ISPs fear South Brisbane repeat

 

Guarantees sought on information and charges around exchange closures.

Legal firm Herbert Geer has called on the ACCC to mandate Telstra to provide at least 18 months notice of any closures or significant changes planned for its exchanges.

The call, made in a submission [PDF] on behalf of ISPs iiNet, Internode, Adam Internet and Aussie Broadband, appeared aimed at avoiding a repeat of the problems caused by Telstra's closure of its South Brisbane exchange.

A minimum 18 month notice period would greatly extend the current 30 weeks' general notification and 26 weeks' individual notification periods proposed by the Australian Competition and Consumer Commission.

The law firm's submission also called for a guarantee to prevent Telstra from charging access seekers for closures or upgrades to exchanges.

"It would be unreasonable if the Access Provider could use this as an opportunity to impose charges on Access Seekers for processing facilities access requests or for any other aspect of the projects that Access Seekers will be forced to undertake to remove their equipment," the firm wrote.

The ISPs' calls follow continued consternation around the imminent closure of the South Brisbane exchange, begun this month and carried out by Telstra to make way for a new children's hospital. 

Some 18,000 premises in the area would receive direct fibre connections by the end of 2012, with Telstra dismantling its copper network in the five suburbs serviced by the old exchange.

ISPs caught out by South Brisbane have previously decried the notification period provided by Telstra as well as the capabilities of the fibre wholesale service being offered to access seekers in place of copper-based services.

In a separate submission, Optus proposed that Telstra be forced to provide more information on affected services and migration timelines.

"The information supplied by Telstra is of limited use and does not assist access seekers to plan for the migration or to advise end users about the upgrade," the telco wrote.

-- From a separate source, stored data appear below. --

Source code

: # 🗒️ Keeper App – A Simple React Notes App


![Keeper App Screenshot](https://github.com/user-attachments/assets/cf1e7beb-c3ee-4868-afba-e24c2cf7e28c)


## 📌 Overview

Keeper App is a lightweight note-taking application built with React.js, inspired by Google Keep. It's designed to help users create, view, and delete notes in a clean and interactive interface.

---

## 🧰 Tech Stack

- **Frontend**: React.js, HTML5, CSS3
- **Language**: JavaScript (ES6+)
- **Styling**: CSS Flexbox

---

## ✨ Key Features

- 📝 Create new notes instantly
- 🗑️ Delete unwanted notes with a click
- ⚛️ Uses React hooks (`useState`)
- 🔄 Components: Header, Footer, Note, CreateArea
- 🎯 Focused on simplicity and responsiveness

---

In another submission, however, Macquarie Telecom, indicated that suggested changes to Telstra's information disclosure requirements by the ACCC were a vast improvement on current practices.

The ACCC initiated a public inquiry into pricing and other elements of access to Telstra's network earlier this year after flagging intervention on continued calls to review the incumbent telco's wholesale price mechanisms.

The competition watchdog set an interim fee of $16 per month for access to most of Telstra's copper network in March ahead of its final determination due in coming months.